Depend on packed_simd for simd support
diff --git a/Cargo.toml b/Cargo.toml
index d71cb36..a62c636 100644
--- a/Cargo.toml
+++ b/Cargo.toml
@@ -23,7 +23,7 @@
 std = ["rand_core/std", "alloc", "libc", "winapi", "cloudabi", "fuchsia-zircon"]
 alloc = ["rand_core/alloc"]  # enables Vec and Box support (without std)
 i128_support = [] # enables i128 and u128 support
-simd_support = [] # enables SIMD support
+simd_support = ["packed_simd"] # enables SIMD support
 serde1 = ["rand_core/serde1", "rand_isaac/serde1", "rand_xorshift/serde1"] # enables serialization for PRNGs
 
 [workspace]
@@ -35,6 +35,7 @@
 rand_isaac = { path = "rand_isaac", version = "0.1" }
 rand_xorshift = { path = "rand_xorshift", version = "0.1" }
 log = { version = "0.4", optional = true }
+packed_simd = { version = "0.1", optional = true, features = ["into_bits"] }
 
 [target.'cfg(unix)'.dependencies]
 libc = { version = "0.2", optional = true }
diff --git a/src/distributions/float.rs b/src/distributions/float.rs
index 0d418eb..d7a5bb9 100644
--- a/src/distributions/float.rs
+++ b/src/distributions/float.rs
@@ -15,7 +15,7 @@
 use distributions::{Distribution, Standard};
 use distributions::utils::FloatSIMDUtils;
 #[cfg(feature="simd_support")]
-use core::simd::*;
+use packed_simd::*;
 
 /// A distribution to sample floating point numbers uniformly in the half-open
 /// interval `(0, 1]`, i.e. including 1 but not 0.
@@ -106,7 +106,7 @@
                 // Multiply-based method; 24/53 random bits; [0, 1) interval.

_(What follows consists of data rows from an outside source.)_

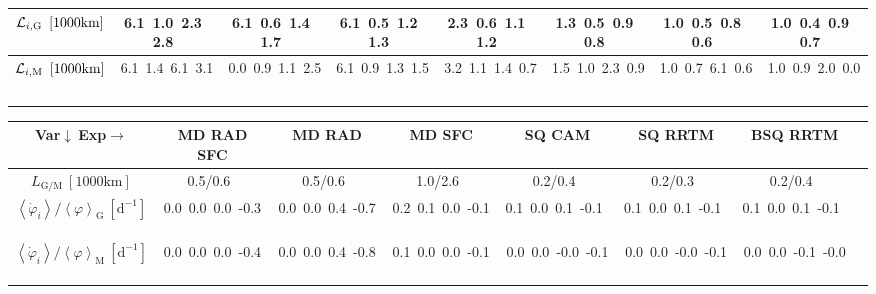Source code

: \begin{table}[H]
{\begin{centering}
\begin{tabular}{|c|c|c|c|c|c|c|c|}
\hline
${\cal L}_{i,\mathrm{G}}\ \left[1000\mathrm{km}\right]$ & \textcolor{C1}{6.1}\ \textcolor{C2}{1.0}\ \textcolor{C3}{2.3}\ \textcolor{C4}{2.8}\  & \textcolor{C1}{6.1}\ \textcolor{C2}{0.6}\ \textcolor{C3}{1.4}\ \textcolor{C4}{1.7}\  & \textcolor{C1}{6.1}\ \textcolor{C2}{0.5}\ \textcolor{C3}{1.2}\ \textcolor{C4}{1.3}\  & \textcolor{C1}{2.3}\ \textcolor{C2}{0.6}\ \textcolor{C3}{1.1}\ \textcolor{C4}{1.2}\  & \textcolor{C1}{1.3}\ \textcolor{C2}{0.5}\ \textcolor{C3}{0.9}\ \textcolor{C4}{0.8}\  & \textcolor{C1}{1.0}\ \textcolor{C2}{0.5}\ \textcolor{C3}{0.8}\ \textcolor{C4}{0.6}\  & \textcolor{C1}{1.0}\ \textcolor{C2}{0.4}\ \textcolor{C3}{0.9}\ \textcolor{C4}{0.7}\  \tabularnewline
\hline
${\cal L}_{i,\mathrm{M}}\ \left[1000\mathrm{km}\right]$ & \textcolor{C1}{6.1}\ \textcolor{C2}{1.4}\ \textcolor{C3}{6.1}\ \textcolor{C4}{3.1}\  & \textcolor{C1}{0.0}\ \textcolor{C2}{0.9}\ \textcolor{C3}{1.1}\ \textcolor{C4}{2.5}\  & \textcolor{C1}{6.1}\ \textcolor{C2}{0.9}\ \textcolor{C3}{1.3}\ \textcolor{C4}{1.5}\  & \textcolor{C1}{3.2}\ \textcolor{C2}{1.1}\ \textcolor{C3}{1.4}\ \textcolor{C4}{0.7}\  & \textcolor{C1}{1.5}\ \textcolor{C2}{1.0}\ \textcolor{C3}{2.3}\ \textcolor{C4}{0.9}\  & \textcolor{C1}{1.0}\ \textcolor{C2}{0.7}\ \textcolor{C3}{6.1}\ \textcolor{C4}{0.6}\  & \textcolor{C1}{1.0}\ \textcolor{C2}{0.9}\ \textcolor{C3}{2.0}\ \textcolor{C4}{0.0}\  \tabularnewline
\hline
 &  &  &  &  &  &  & \tabularnewline
\hline
\end{tabular}
\begin{tabular}{|c|c|c|c|c|c|c|c|}
\hline
Var$\downarrow\ $Exp$\rightarrow$ & MD RAD SFC & MD RAD & MD SFC & SQ CAM & SQ RRTM & BSQ RRTM \tabularnewline
\hline
\hline
$L_{\mathrm{G/M}}\ \left[1000\mathrm{km}\right]$ & 0.5/0.6\ & 0.5/0.6\ & 1.0/2.6\ & 0.2/0.4\ & 0.2/0.3\ & 0.2/0.4\ \tabularnewline
\hline
$\left\langle \dot{\varphi}_{i}\right\rangle /\left\langle \varphi\right\rangle _{\mathrm{G}}\ \left[\mathrm{d^{-1}}\right]$ & \textcolor{C1}{0.0}\ \textcolor{C2}{0.0}\ \textcolor{C3}{0.0}\ \textcolor{C4}{-0.3}\  & \textcolor{C1}{0.0}\ \textcolor{C2}{0.0}\ \textcolor{C3}{0.4}\ \textcolor{C4}{-0.7}\  & \textcolor{C1}{0.2}\ \textcolor{C2}{0.1}\ \textcolor{C3}{0.0}\ \textcolor{C4}{-0.1}\  & \textcolor{C1}{0.1}\ \textcolor{C2}{0.0}\ \textcolor{C3}{0.1}\ \textcolor{C4}{-0.1}\  & \textcolor{C1}{0.1}\ \textcolor{C2}{0.0}\ \textcolor{C3}{0.1}\ \textcolor{C4}{-0.1}\  & \textcolor{C1}{0.1}\ \textcolor{C2}{0.0}\ \textcolor{C3}{0.1}\ \textcolor{C4}{-0.1}\  \tabularnewline
\hline
$\left\langle \dot{\varphi}_{i}\right\rangle /\left\langle \varphi\right\rangle _{\mathrm{M}}\ \left[\mathrm{d^{-1}}\right]$ & \textcolor{C1}{0.0}\ \textcolor{C2}{0.0}\ \textcolor{C3}{0.0}\ \textcolor{C4}{-0.4}\  & \textcolor{C1}{0.0}\ \textcolor{C2}{0.0}\ \textcolor{C3}{0.4}\ \textcolor{C4}{-0.8}\  & \textcolor{C1}{0.1}\ \textcolor{C2}{0.0}\ \textcolor{C3}{0.0}\ \textcolor{C4}{-0.1}\  & \textcolor{C1}{0.0}\ \textcolor{C2}{0.0}\ \textcolor{C3}{-0.0}\ \textcolor{C4}{-0.1}\  & \textcolor{C1}{0.0}\ \textcolor{C2}{0.0}\ \textcolor{C3}{-0.0}\ \textcolor{C4}{-0.1}\  & \textcolor{C1}{0.0}\ \textcolor{C2}{0.0}\ \textcolor{C3}{-0.1}\ \textcolor{C4}{-0.0}\  \tabularnewline

\end{tabular}
\end{centering}}
\end{table}
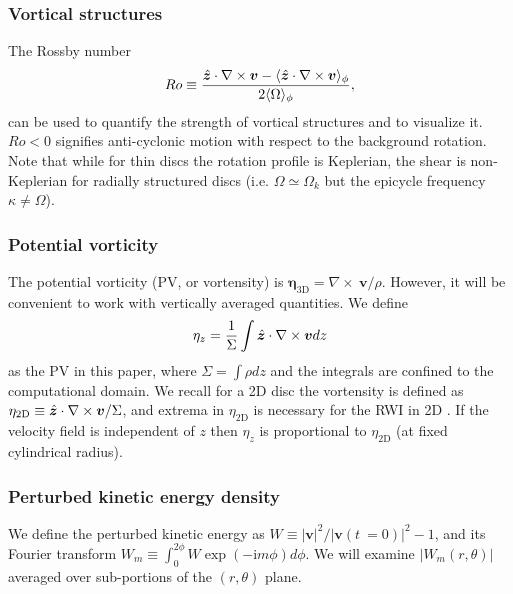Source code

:\subsubsection{Vortical structures}
The Rossby number
\begin{align}
  Ro \equiv
  \frac{\hat{\bm{z}}\cdot\nabla\times\bm{v}-\langle \hat{\bm{z}}\cdot\nabla\times\bm{v} \rangle_\phi}{2\langle \Omega \rangle_\phi},   
\end{align} 
can be used to quantify the strength of vortical structures and to
visualize it. $Ro<0$ signifies anti-cyclonic motion with respect to
the background rotation. Note that while for thin discs 
the rotation profile is Keplerian, the shear is non-Keplerian for radially  
structured discs (i.e. $\Omega\simeq\Omega_k$ but the epicycle
frequency $\kappa\neq\Omega$). 

\subsubsection{Potential vorticity}
The potential vorticity (PV, or vortensity) is 
$  \bm{\eta}_\mathrm{3D} = \nabla\times~\bm{v}/\rho$. 
However, it will be convenient to work with vertically averaged
quantities. We define  
\begin{align}
  \eta_z = \frac{1}{\Sigma}\int \hat{\bm{z}}\cdot\nabla\times\bm{v} dz
\end{align}
as the PV in this paper, where $\Sigma = \int\rho dz$ and the
integrals are confined to the computational domain. 
We recall for a 2D disc the vortensity is defined as 
$\eta_\mathrm{2D} \equiv \hat{\bm{z}}\cdot\nabla\times\bm{v}/\Sigma$, and
extrema in $\eta_\mathrm{2D}$ is necessary for the RWI in
2D \citep{lovelace99,lin10}. If the velocity field is independent of 
$z$ then $\eta_z$ is proportional to $\eta_\mathrm{2D}$ (at fixed
cylindrical radius).    

\subsubsection{Perturbed kinetic energy density}  
We define the perturbed kinetic energy as
$W\equiv|\bm{v}|^2/|\bm{v}(t~=0)|^2 - 1$, and its Fourier transform 
$W_m\equiv\int_0^{2\phi} W\exp{(-\mathrm{i}m\phi)}d\phi$. We will examine
$|W_m(r,\theta)|$ averaged over sub-portions of the $(r,\theta)$
plane. 
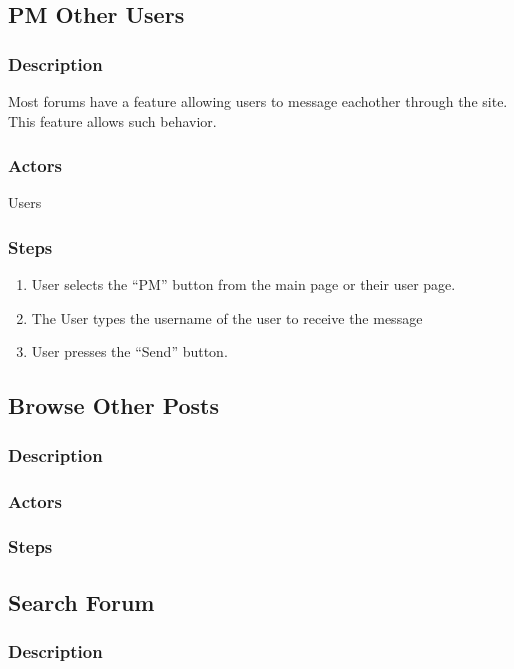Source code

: \documentclass[12pt]{scrartcl}
\begin{document}
\subsection{PM Other Users}
\subsubsection{Description}

Most forums have a feature allowing users to message eachother through the site. This
feature allows such behavior.

\subsubsection{Actors}

Users

\subsubsection{Steps}
\begin{enumerate}
\item User selects the ``PM'' button from the main page or their user page.
\item The User types the username of the user to receive the message
\item User presses the ``Send'' button.
\end{enumerate}

\subsection{Browse Other Posts}
\subsubsection{Description}
\subsubsection{Actors}
\subsubsection{Steps}

\subsection{Search Forum}
\subsubsection{Description}
\end{document}

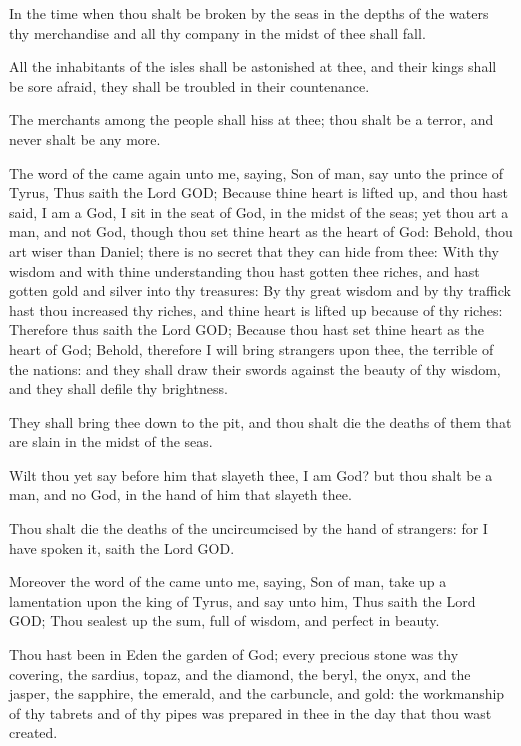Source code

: \Verse In the time when thou shalt be broken by the seas in the depths of the waters thy merchandise and all thy company in the midst of thee shall fall.

\Verse All the inhabitants of the isles shall be astonished at thee, and their kings shall be sore afraid, they shall be troubled in their countenance.

\Verse The merchants among the people shall hiss at thee; thou shalt be a terror, and never shalt be any more.


\Chapter
\Verse The word of the \LORD came again unto me, saying, \Verse Son of man, say unto the prince of Tyrus, Thus saith the Lord GOD; Because thine heart is lifted up, and thou hast said, I am a God, I sit in the seat of God, in the midst of the seas; yet thou art a man, and not God, though thou set thine heart as the heart of God: \Verse Behold, thou art wiser than Daniel; there is no secret that they can hide from thee: \Verse With thy wisdom and with thine understanding thou hast gotten thee riches, and hast gotten gold and silver into thy treasures: \Verse By thy great wisdom and by thy traffick hast thou increased thy riches, and thine heart is lifted up because of thy riches: \Verse Therefore thus saith the Lord GOD; Because thou hast set thine heart as the heart of God; \Verse Behold, therefore I will bring strangers upon thee, the terrible of the nations: and they shall draw their swords against the beauty of thy wisdom, and they shall defile thy brightness.

\Verse They shall bring thee down to the pit, and thou shalt die the deaths of them that are slain in the midst of the seas.

\Verse Wilt thou yet say before him that slayeth thee, I am God? but thou shalt be a man, and no God, in the hand of him that slayeth thee.

\Verse Thou shalt die the deaths of the uncircumcised by the hand of strangers: for I have spoken it, saith the Lord GOD.

\Verse Moreover the word of the \LORD came unto me, saying, \Verse Son of man, take up a lamentation upon the king of Tyrus, and say unto him, Thus saith the Lord GOD; Thou sealest up the sum, full of wisdom, and perfect in beauty.

\Verse Thou hast been in Eden the garden of God; every precious stone was thy covering, the sardius, topaz, and the diamond, the beryl, the onyx, and the jasper, the sapphire, the emerald, and the carbuncle, and gold: the workmanship of thy tabrets and of thy pipes was prepared in thee in the day that thou wast created.

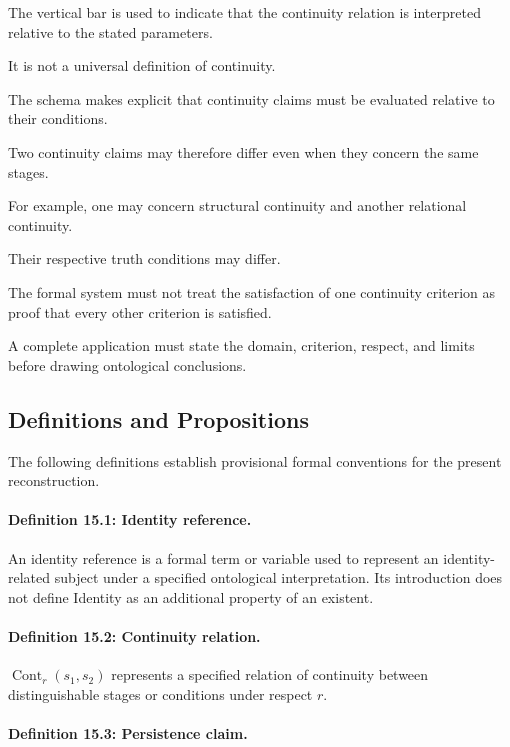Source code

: The vertical bar is used
to indicate that the
continuity relation is
interpreted relative to
the stated parameters.

It is not a universal
definition of continuity.

The schema makes explicit
that continuity claims
must be evaluated relative
to their conditions.

Two continuity claims
may therefore differ
even when they concern
the same stages.

For example, one may
concern structural continuity
and another relational
continuity.

Their respective truth
conditions may differ.

The formal system must
not treat the satisfaction
of one continuity criterion
as proof that every
other criterion is satisfied.

A complete application
must state the domain,
criterion, respect, and
limits before drawing
ontological conclusions.

\subsection{Definitions and Propositions}

The following definitions
establish provisional
formal conventions for
the present reconstruction.

\paragraph{Definition 15.1: Identity reference.}

An identity reference
is a formal term or
variable used to represent
an identity-related subject
under a specified
ontological interpretation.
Its introduction does
not define Identity
as an additional property
of an existent.

\paragraph{Definition 15.2: Continuity relation.}

\(\operatorname{Cont}_{r}(s_1,s_2)\)
represents a specified
relation of continuity
between distinguishable
stages or conditions
under respect \(r\).

\paragraph{Definition 15.3: Persistence claim.}

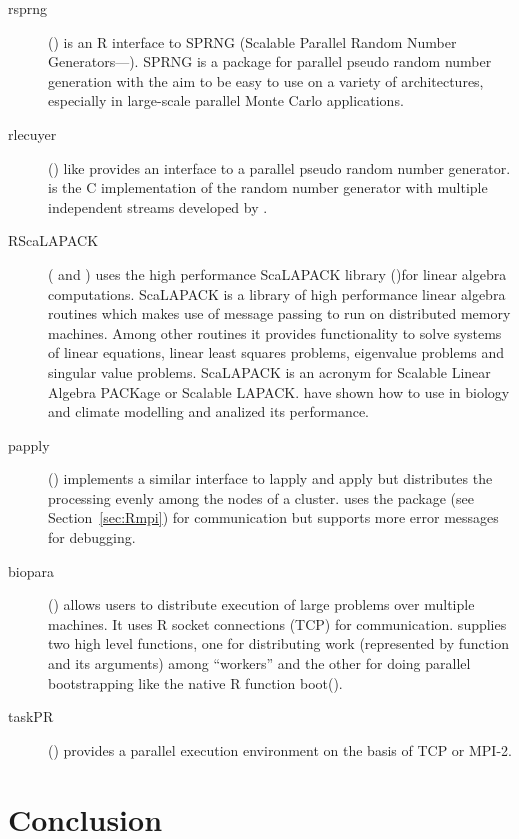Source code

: \begin{description}
\item[rsprng] (\cite{li07rsprng}) is an R interface to SPRNG (Scalable Parallel Random
  Number Generators---\cite{mascagni00ssl}). SPRNG is a package for parallel
  pseudo random number generation with the aim to be easy to use on a
  variety of architectures, especially in large-scale parallel Monte
  Carlo applications.
\item[rlecuyer] (\cite{sevcikova05rlecuyer}) like 
  provides an interface to a parallel pseudo random number
  generator.  is the C implementation of the  
  random number generator with multiple independent streams developed
  by \cite{l'ecuyer02RNG}.
\item[RScaLAPACK] (\cite{samatova05RSca} and \cite{yoginath05rhp})
  uses the high performance ScaLAPACK library
  (\cite{dongarra97sus})for linear algebra computations. ScaLAPACK is
  a library of high performance linear algebra routines which makes
  use of message passing to run on distributed memory machines. Among
  other routines it provides functionality to solve systems of linear equations, linear
  least squares problems, eigenvalue problems and singular value
  problems. ScaLAPACK is an acronym for Scalable Linear Algebra
  PACKage or Scalable LAPACK. \cite{samatova06hps} have shown how to
  use  in biology and climate modelling and analized
  its performance.
\item[papply] (\cite{currie05papply}) implements a similar interface
  to lapply and apply but distributes the processing evenly among the
  nodes of a cluster.  uses the package  (see
  Section~\ref{sec:Rmpi}) for
  communication but supports more error messages for debugging.
\item[biopara] (\cite{lazar06biopara}) allows users to distribute
  execution of large problems over multiple machines. It uses R socket
  connections (TCP) for communication.  supplies two high
  level functions, one for distributing work (represented by function
  and its arguments) among ``workers'' and the other for doing
  parallel bootstrapping like the native R function boot(). 
\item[taskPR] (\cite{samatova04taskPR}) provides a parallel execution environment on
  the basis of TCP or MPI-2.
\end{description}

\section{Conclusion}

                 // We use the most significant bits because for simple RNGs
                 // those are usually more random.
-                let float_size = mem::size_of::<$f_scalar>() * 8;
+                let float_size = mem::size_of::<$f_scalar>() as u32 * 8;
                 let precision = $fraction_bits + 1;
                 let scale = 1.0 / ((1 as $u_scalar << precision) as $f_scalar);
 
@@ -121,7 +121,7 @@
                 // Multiply-based method; 24/53 random bits; (0, 1] interval.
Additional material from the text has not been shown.